[Source material — start]

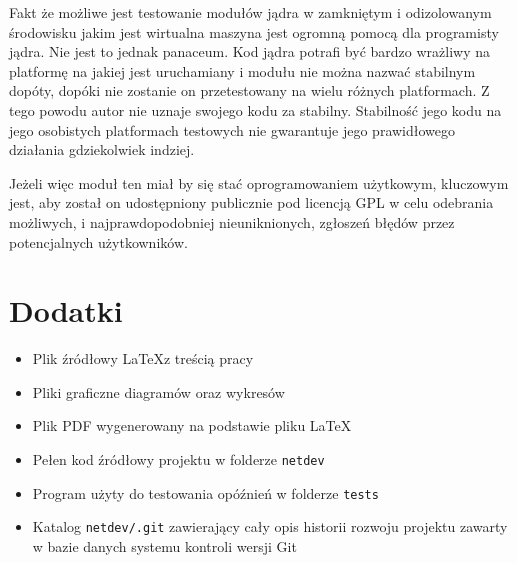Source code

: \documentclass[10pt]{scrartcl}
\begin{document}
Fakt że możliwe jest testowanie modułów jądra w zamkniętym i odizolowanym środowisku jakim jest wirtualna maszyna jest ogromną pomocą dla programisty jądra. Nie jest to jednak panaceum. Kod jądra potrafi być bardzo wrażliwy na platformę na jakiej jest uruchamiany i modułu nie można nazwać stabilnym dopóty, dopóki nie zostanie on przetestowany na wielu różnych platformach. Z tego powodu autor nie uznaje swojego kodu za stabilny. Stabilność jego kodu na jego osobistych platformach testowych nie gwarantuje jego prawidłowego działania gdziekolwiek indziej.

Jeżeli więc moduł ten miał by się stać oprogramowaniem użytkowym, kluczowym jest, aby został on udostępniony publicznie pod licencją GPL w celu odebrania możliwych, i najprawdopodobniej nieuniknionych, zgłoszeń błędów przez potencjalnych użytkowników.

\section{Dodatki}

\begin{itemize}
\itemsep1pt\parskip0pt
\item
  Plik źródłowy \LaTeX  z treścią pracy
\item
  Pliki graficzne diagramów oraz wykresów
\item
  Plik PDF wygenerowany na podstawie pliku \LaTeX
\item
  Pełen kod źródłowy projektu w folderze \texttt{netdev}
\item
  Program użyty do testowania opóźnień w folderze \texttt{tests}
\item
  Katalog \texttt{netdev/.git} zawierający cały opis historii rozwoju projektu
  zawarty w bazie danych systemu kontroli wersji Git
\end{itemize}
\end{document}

[Source material — finish]
[Source material — start]

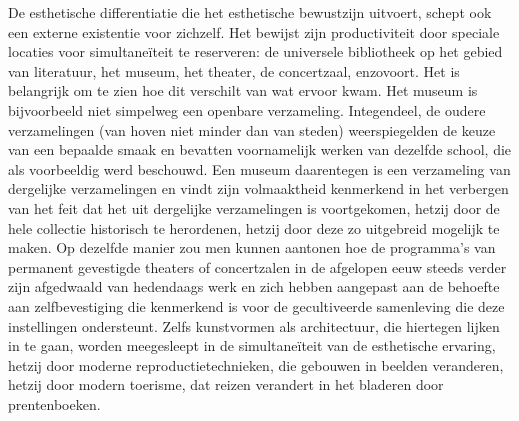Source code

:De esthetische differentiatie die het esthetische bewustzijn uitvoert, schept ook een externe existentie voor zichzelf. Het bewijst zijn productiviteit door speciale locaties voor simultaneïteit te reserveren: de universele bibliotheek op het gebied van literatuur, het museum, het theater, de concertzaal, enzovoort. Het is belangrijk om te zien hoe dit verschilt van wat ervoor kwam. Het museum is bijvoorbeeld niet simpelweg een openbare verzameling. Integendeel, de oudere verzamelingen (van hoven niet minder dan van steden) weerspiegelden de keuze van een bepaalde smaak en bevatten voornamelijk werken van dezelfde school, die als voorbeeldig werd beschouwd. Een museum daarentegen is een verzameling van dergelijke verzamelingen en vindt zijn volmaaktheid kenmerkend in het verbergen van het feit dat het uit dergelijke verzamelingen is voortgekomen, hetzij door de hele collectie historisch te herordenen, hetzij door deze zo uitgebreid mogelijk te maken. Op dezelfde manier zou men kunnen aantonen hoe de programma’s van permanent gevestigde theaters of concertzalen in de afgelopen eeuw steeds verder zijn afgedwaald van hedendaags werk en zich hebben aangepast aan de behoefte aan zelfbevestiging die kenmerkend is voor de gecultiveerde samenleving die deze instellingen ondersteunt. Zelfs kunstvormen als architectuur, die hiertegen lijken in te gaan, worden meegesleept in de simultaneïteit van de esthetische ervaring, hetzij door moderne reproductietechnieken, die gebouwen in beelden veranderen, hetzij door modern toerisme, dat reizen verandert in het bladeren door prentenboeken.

[Source material — finish]

* What needs to be done
Where the word "źródłowy" is present in a line of the listing, copy that line.

* Solution
  Plik źródłowy \LaTeX  z treścią pracy
  Pełen kod źródłowy projektu w folderze \texttt{netdev}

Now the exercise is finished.